For this exercise, please try to reproduce the results from Experiment 1 of the associated paper (Farooqui & Manly, 2015). The PDF of the paper is included in the same folder as this Rmd file.
Participants (N=21) completed a series of trials that required them to switch or stay from one task to the other. One task was to choose the larger value of the two values if surrounded by a green box. The other task was to choose the value with the larger font if surrounded by a blue box. Subliminal cues followed by a mask were presented before each trial. Cues included “O” (non-predictive cue), “M” (switch predictive cue), and “T” (repeat predictive cue). Reaction times and performance accuracy were measured.

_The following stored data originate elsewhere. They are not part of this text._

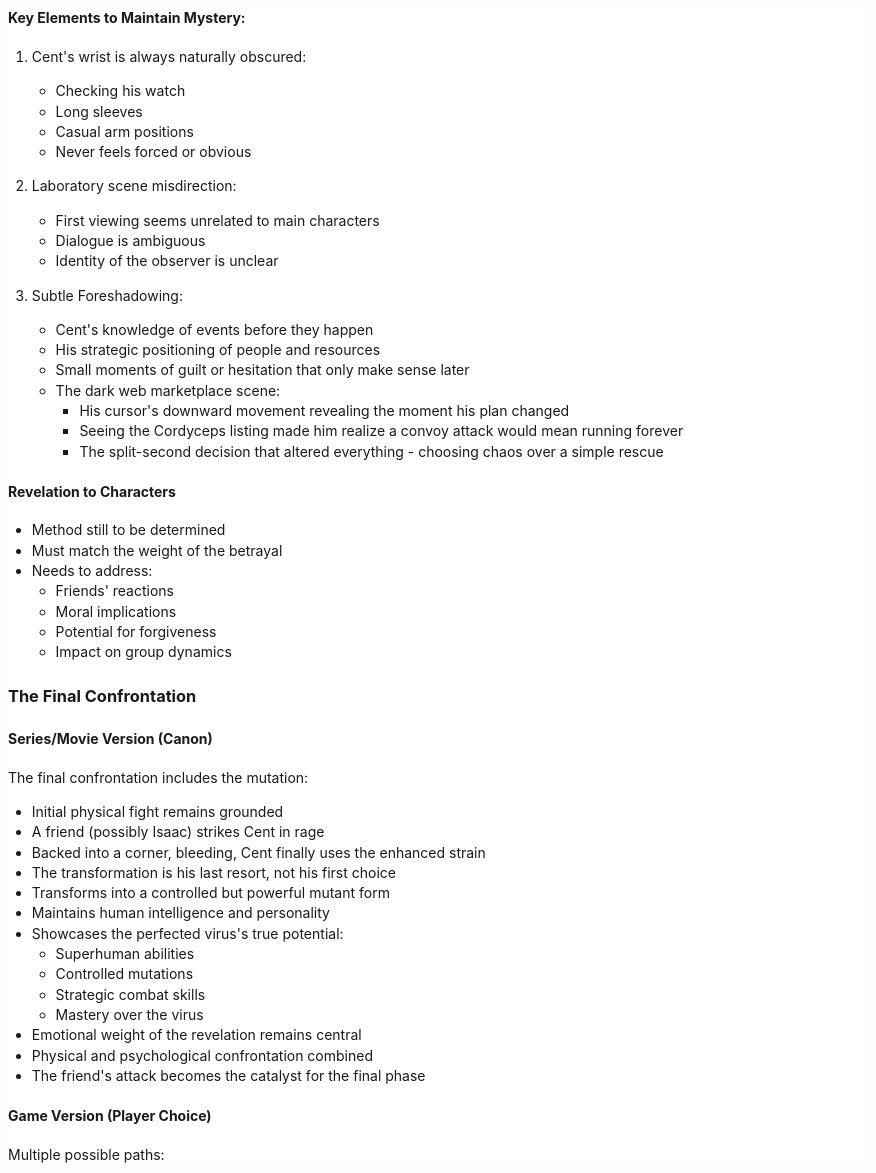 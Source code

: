 #### Key Elements to Maintain Mystery:
1. Cent's wrist is always naturally obscured:
   - Checking his watch
   - Long sleeves
   - Casual arm positions
   - Never feels forced or obvious

2. Laboratory scene misdirection:
   - First viewing seems unrelated to main characters
   - Dialogue is ambiguous
   - Identity of the observer is unclear

3. Subtle Foreshadowing:
   - Cent's knowledge of events before they happen
   - His strategic positioning of people and resources
   - Small moments of guilt or hesitation that only make sense later
   - The dark web marketplace scene:
     * His cursor's downward movement revealing the moment his plan changed
     * Seeing the Cordyceps listing made him realize a convoy attack would mean running forever
     * The split-second decision that altered everything - choosing chaos over a simple rescue

#### Revelation to Characters
- Method still to be determined
- Must match the weight of the betrayal
- Needs to address:
  - Friends' reactions
  - Moral implications
  - Potential for forgiveness
  - Impact on group dynamics

### The Final Confrontation

#### Series/Movie Version (Canon)
The final confrontation includes the mutation:
- Initial physical fight remains grounded
- A friend (possibly Isaac) strikes Cent in rage
- Backed into a corner, bleeding, Cent finally uses the enhanced strain
- The transformation is his last resort, not his first choice
- Transforms into a controlled but powerful mutant form
- Maintains human intelligence and personality
- Showcases the perfected virus's true potential:
  * Superhuman abilities
  * Controlled mutations
  * Strategic combat skills
  * Mastery over the virus
- Emotional weight of the revelation remains central
- Physical and psychological confrontation combined
- The friend's attack becomes the catalyst for the final phase

#### Game Version (Player Choice)
Multiple possible paths:
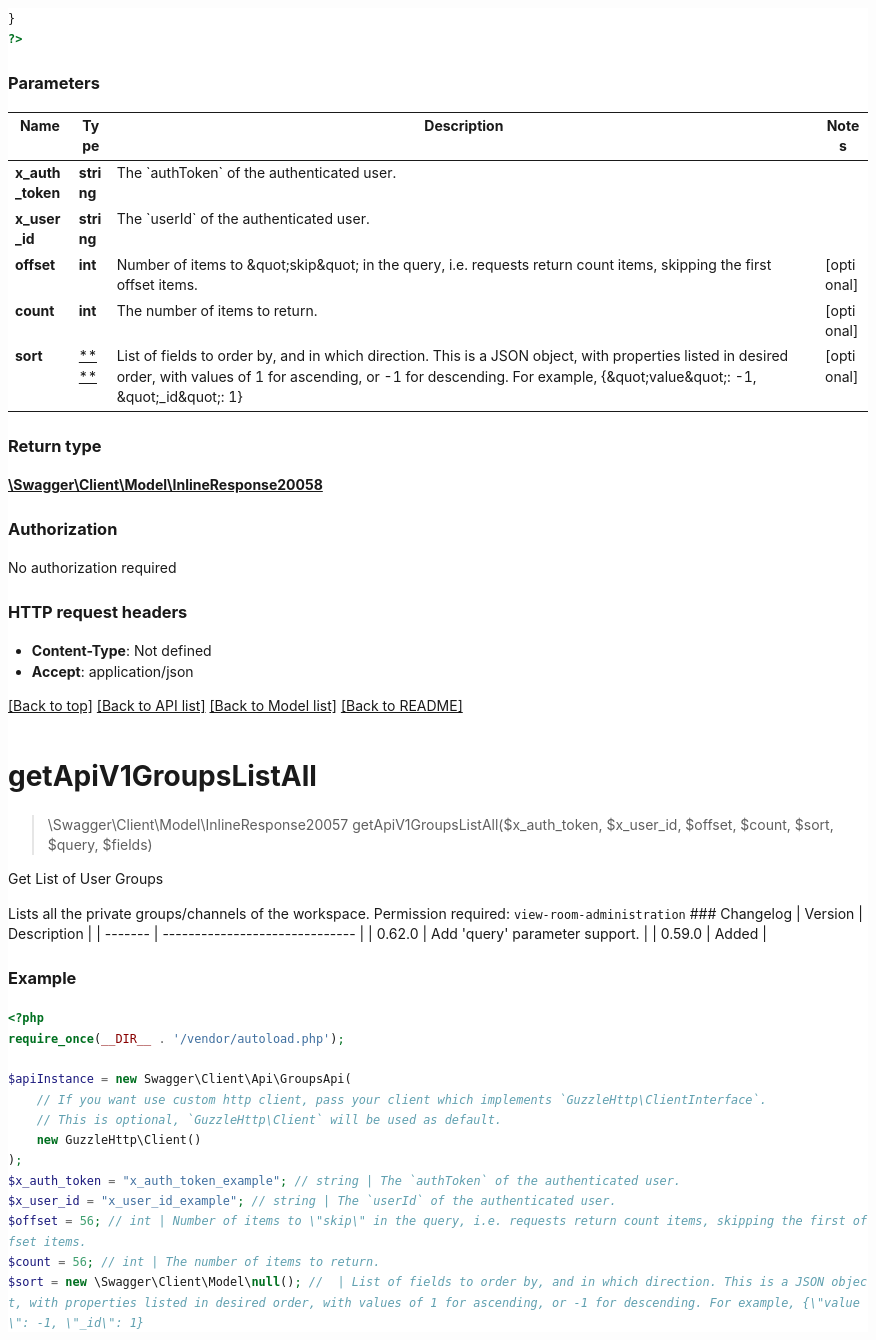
 ```php
}
?>
```

### Parameters

Name | Type | Description  | Notes
------------- | ------------- | ------------- | -------------
 **x_auth_token** | **string**| The &#x60;authToken&#x60; of the authenticated user. |
 **x_user_id** | **string**| The &#x60;userId&#x60; of the authenticated user. |
 **offset** | **int**| Number of items to \&quot;skip\&quot; in the query, i.e. requests return count items, skipping the first offset items. | [optional]
 **count** | **int**| The number of items to return. | [optional]
 **sort** | [****](../Model/.md)| List of fields to order by, and in which direction. This is a JSON object, with properties listed in desired order, with values of 1 for ascending, or -1 for descending. For example, {\&quot;value\&quot;: -1, \&quot;_id\&quot;: 1} | [optional]

### Return type

[**\Swagger\Client\Model\InlineResponse20058**](../Model/InlineResponse20058.md)

### Authorization

No authorization required

### HTTP request headers

 - **Content-Type**: Not defined
 - **Accept**: application/json

[[Back to top]](#) [[Back to API list]](../../README.md#documentation-for-api-endpoints) [[Back to Model list]](../../README.md#documentation-for-models) [[Back to README]](../../README.md)

# **getApiV1GroupsListAll**
> \Swagger\Client\Model\InlineResponse20057 getApiV1GroupsListAll($x_auth_token, $x_user_id, $offset, $count, $sort, $query, $fields)

Get List of User Groups

Lists all the private groups/channels of the workspace.  Permission required: `view-room-administration`  ### Changelog | Version | Description                    | | ------- | ------------------------------ | | 0.62.0  | Add 'query' parameter support. | | 0.59.0  | Added                          |

### Example
```php
<?php
require_once(__DIR__ . '/vendor/autoload.php');

$apiInstance = new Swagger\Client\Api\GroupsApi(
    // If you want use custom http client, pass your client which implements `GuzzleHttp\ClientInterface`.
    // This is optional, `GuzzleHttp\Client` will be used as default.
    new GuzzleHttp\Client()
);
$x_auth_token = "x_auth_token_example"; // string | The `authToken` of the authenticated user.
$x_user_id = "x_user_id_example"; // string | The `userId` of the authenticated user.
$offset = 56; // int | Number of items to \"skip\" in the query, i.e. requests return count items, skipping the first offset items.
$count = 56; // int | The number of items to return.
$sort = new \Swagger\Client\Model\null(); //  | List of fields to order by, and in which direction. This is a JSON object, with properties listed in desired order, with values of 1 for ascending, or -1 for descending. For example, {\"value\": -1, \"_id\": 1}
```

Below is the specific result you will attempt to reproduce (quoted directly from the results section of Experiment 1):
Performance on switch trials, relative to repeat trials, incurred a switch cost that was evident in longer RTs (836 vs. 689 ms) and lower accuracy rates (79% vs. 92%). If participants were able to learn the predictive value of the cue that preceded only switch trials and could instantiate relevant anticipatory control in response to it, the performance on switch trials preceded by this cue would be better than on switch trials preceded by the nonpredictive cue. This was indeed the case (mean RT-predictive cue: 819 ms; nonpredictive cue: 871 ms; mean difference = 52 ms, 95% confidence interval, or CI = [19.5, 84.4]), two-tailed paired t(20) = 3.34, p < .01. However, error rates did not differ across these two groups of switch trials (predictive cue: 78.9%; nonpredictive cue: 78.8%), p = .8.
library(tidyverse) # for data munging
library(knitr) # for kable table formating
library(haven) # import and export 'SPSS', 'Stata' and 'SAS' Files
library(readxl) # import excel files
# #optional packages:
# library(broom)
# This reads all the participants data (each is in a seperate xls file) in and combines them into one dataframe
# Each xls has 250 rows, the rest is their calculations using excel, which we don't want in the data
files <- dir('data/Experiment 1')
data <- data.frame()
id <- 1
for (file in files){
if(file != 'Codebook.xls'){
temp_data <- read_xls(file.path('data/Experiment 1', file))
temp_data$id <- id
id <- id + 1
temp_data <- temp_data[1:250, ]
data <- rbind(data, temp_data)
}
}
Each row is an observation. The data is already in tidy format.
Processed_data <- data %>% select(c('Prime', 'TaskType', 'TrialType','RT','RespCorr', 'stay_2...15', 'stay_4...16', 'swt_2...17', 'swt_8...18', 'swt_2...19', 'swt_8...20'))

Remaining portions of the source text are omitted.